#### Data for this exercise:
Start of Block

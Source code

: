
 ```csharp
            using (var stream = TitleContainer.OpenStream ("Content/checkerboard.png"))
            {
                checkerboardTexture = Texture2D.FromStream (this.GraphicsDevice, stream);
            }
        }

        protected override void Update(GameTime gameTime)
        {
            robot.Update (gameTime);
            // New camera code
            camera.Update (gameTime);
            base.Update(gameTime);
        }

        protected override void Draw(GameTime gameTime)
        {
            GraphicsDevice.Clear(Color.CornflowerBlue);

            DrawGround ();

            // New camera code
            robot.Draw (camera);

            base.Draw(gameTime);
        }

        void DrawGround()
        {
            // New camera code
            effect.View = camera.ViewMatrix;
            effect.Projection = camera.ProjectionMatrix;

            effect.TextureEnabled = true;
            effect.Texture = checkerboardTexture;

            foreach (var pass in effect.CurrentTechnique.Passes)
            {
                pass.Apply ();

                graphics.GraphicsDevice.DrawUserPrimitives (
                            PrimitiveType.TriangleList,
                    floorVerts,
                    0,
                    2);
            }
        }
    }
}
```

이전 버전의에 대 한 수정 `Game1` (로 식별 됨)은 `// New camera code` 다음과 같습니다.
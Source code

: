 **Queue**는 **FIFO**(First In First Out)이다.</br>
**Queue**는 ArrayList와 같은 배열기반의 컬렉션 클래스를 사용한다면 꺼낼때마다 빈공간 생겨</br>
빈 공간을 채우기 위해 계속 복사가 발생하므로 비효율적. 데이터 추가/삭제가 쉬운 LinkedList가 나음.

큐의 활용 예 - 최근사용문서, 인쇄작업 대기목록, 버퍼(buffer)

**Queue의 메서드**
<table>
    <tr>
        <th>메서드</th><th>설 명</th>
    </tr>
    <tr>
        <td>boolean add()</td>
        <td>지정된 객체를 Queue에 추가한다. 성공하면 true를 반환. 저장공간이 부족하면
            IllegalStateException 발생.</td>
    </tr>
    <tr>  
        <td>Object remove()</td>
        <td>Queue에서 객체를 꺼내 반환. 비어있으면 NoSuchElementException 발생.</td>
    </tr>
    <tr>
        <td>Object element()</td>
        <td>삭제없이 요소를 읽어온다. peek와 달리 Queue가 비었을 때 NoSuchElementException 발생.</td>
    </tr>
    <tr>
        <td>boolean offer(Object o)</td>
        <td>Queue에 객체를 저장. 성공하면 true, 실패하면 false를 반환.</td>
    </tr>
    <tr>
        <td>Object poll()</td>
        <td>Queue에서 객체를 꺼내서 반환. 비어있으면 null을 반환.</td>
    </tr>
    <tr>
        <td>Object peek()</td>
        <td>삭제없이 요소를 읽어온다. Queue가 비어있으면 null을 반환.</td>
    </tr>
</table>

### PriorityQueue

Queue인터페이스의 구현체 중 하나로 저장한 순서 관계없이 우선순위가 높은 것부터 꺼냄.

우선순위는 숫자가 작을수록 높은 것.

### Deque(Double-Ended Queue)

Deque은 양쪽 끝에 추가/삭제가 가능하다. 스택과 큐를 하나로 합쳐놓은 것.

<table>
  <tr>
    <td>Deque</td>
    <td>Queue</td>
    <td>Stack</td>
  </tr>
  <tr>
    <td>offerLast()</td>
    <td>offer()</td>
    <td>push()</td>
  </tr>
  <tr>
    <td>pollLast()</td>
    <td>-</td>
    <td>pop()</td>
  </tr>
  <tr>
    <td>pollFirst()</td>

End of Block

#### Exercise description:
Go through the records line by line and give the number of lines with the string "gameTime" in them, stating nothing else.

#### Output of the task:
6